Le Médiateur de la République, Jean-Paul Delevoye, ancien ministre (UMP), considéré comme un proche de Jacques Chirac, a été élu mardi 16 novembre à la présidence du Conseil économique, social et environnemental (CESE), «à la majorité absolue avec 170 voix», indique Christine Tendel, conseillère presse et communication auprès du Médiateur, sur son compte twitter. Il s'était retrouvé seul candidat et devra désormais convaincre, au moins de l'utilité de l'Institution, sinon de sa légitimité.
Député (RPR) du Pas-de-Calais sous la cohabitation Mitterrand-Chirac (1986-1988), ancien sénateur du Pas-de-Calais de 1992 à 2002, Jean-Paul Delevoye, chef d’entreprise dans le secteur agroalimentaire, était entré en juin 2002 dans le premier gouvernement Raffarin comme ministre de la Fonction publique, de l’Aménagement du territoire et de la Réforme de l’Etat. Un portefeuille qu’il avait conservé dans le gouvernement Raffarin II, jusqu’au 30 mars 2004.
Il fut alors nommé en conseil des ministres Médiateur de la République, en remplacement de Bernard Stasi, dont le mandat (de six ans, non renouvelable, comme le précise la Loi du 3 janvier 1973) arrivait à expiration. Son mandat aurait donc dû prendre fin au printemps 2010, mais la révision constitutionnelle de 2008 (instituant un Défenseur des Droits remplaçant de nombreuses institutions) n’ayant pas été menée à son terme, il a été prolongé «jusqu’au 31 mars 2011 au plus tard».
Tenant du NON au Traité de Maastricht en 1992, Jean-Paul Delevoye, 63 ans, marié, père de quatre enfants, est maire de Bapaume (Pas-de-Calais). Elu atypique, il possède un permis poids-lourds, qu’il fait renouveler régulièrement. Malgré sa carrure (il mesure 1,93m), il avait été candidat malheureux à la présidence du RPR face à Michèle Alliot-Marie en 1999, peu avant que ce parti ne devienne l’UMP. Il faisait partie des 39 personnes nommées au CESE fin octobre en conseil des ministres.
Il a été élu par 170 voix sur 227 (57 bulletins blancs). Le mandat du président dure cinq ans, comme celui des conseillers.
«Il assurera l’intérim de l’institution du Médiateur et la continuité du service public jusqu’à la nomination d’un Médiateur», a indiqué le service communication de M. Delevoye.

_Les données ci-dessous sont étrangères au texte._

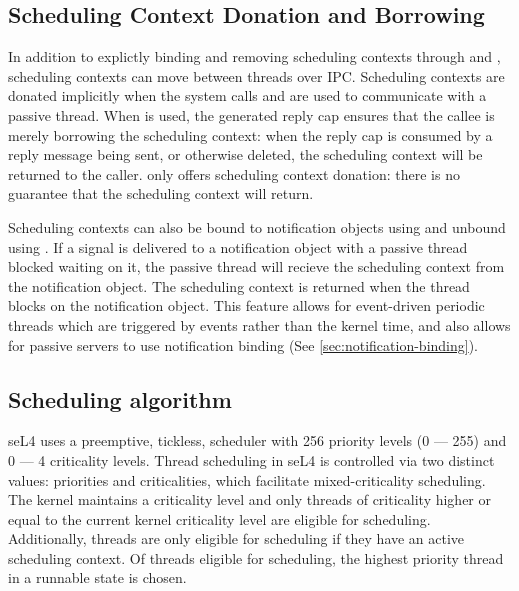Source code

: \subsection{Scheduling Context Donation and Borrowing}

In addition to explictly binding and removing scheduling contexts through  and , scheduling contexts can move between threads over IPC.
Scheduling contexts are donated implicitly when the system calls  and  are used to communicate with a passive thread.
When  is used, the generated reply cap ensures that the callee is merely borrowing the scheduling context: when the reply cap is consumed by a reply message being sent, or otherwise deleted, the scheduling context will be returned to the caller.
 only offers scheduling context donation: there is no guarantee that the scheduling context will return.

Scheduling contexts can also be bound to notification objects using  and unbound using .
If a signal is delivered to a notification object with a passive thread blocked waiting on it, the passive thread will recieve the scheduling context from the notification object.
The scheduling context is returned when the thread blocks on the notification object. 
This feature allows for event-driven periodic threads which are triggered by events rather than the kernel time, and also allows for passive servers to use notification binding (See \autoref{sec:notification-binding}).

\subsection{Scheduling algorithm}
\label{sec:sched}

seL4 uses a preemptive, tickless, scheduler with 256 priority levels (0 --- 255) and 0 --- 4 criticality levels.
Thread scheduling in seL4 is controlled via two distinct values: priorities and criticalities, which facilitate mixed-criticality scheduling.
The kernel maintains a criticality level and only threads of criticality higher or equal to the current kernel criticality level are eligible for scheduling.
Additionally, threads are only eligible for scheduling if they have an active scheduling context.
Of threads eligible for scheduling, the highest priority thread in a runnable state is chosen.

En l'absence d'adversaire, Jean-Paul Delevoye a été élu, sans la “malédiction du soutien de l'Elysée”, qui l'avait peut-être desservi en 1999 lors de la prise du RPR par Michèle Alliot-Marie. Il sera le premier homme politique à présider le Conseil, le combat du conducteur de poids-lourds contre l'ancien rugbyman ayant été gagné par forfait.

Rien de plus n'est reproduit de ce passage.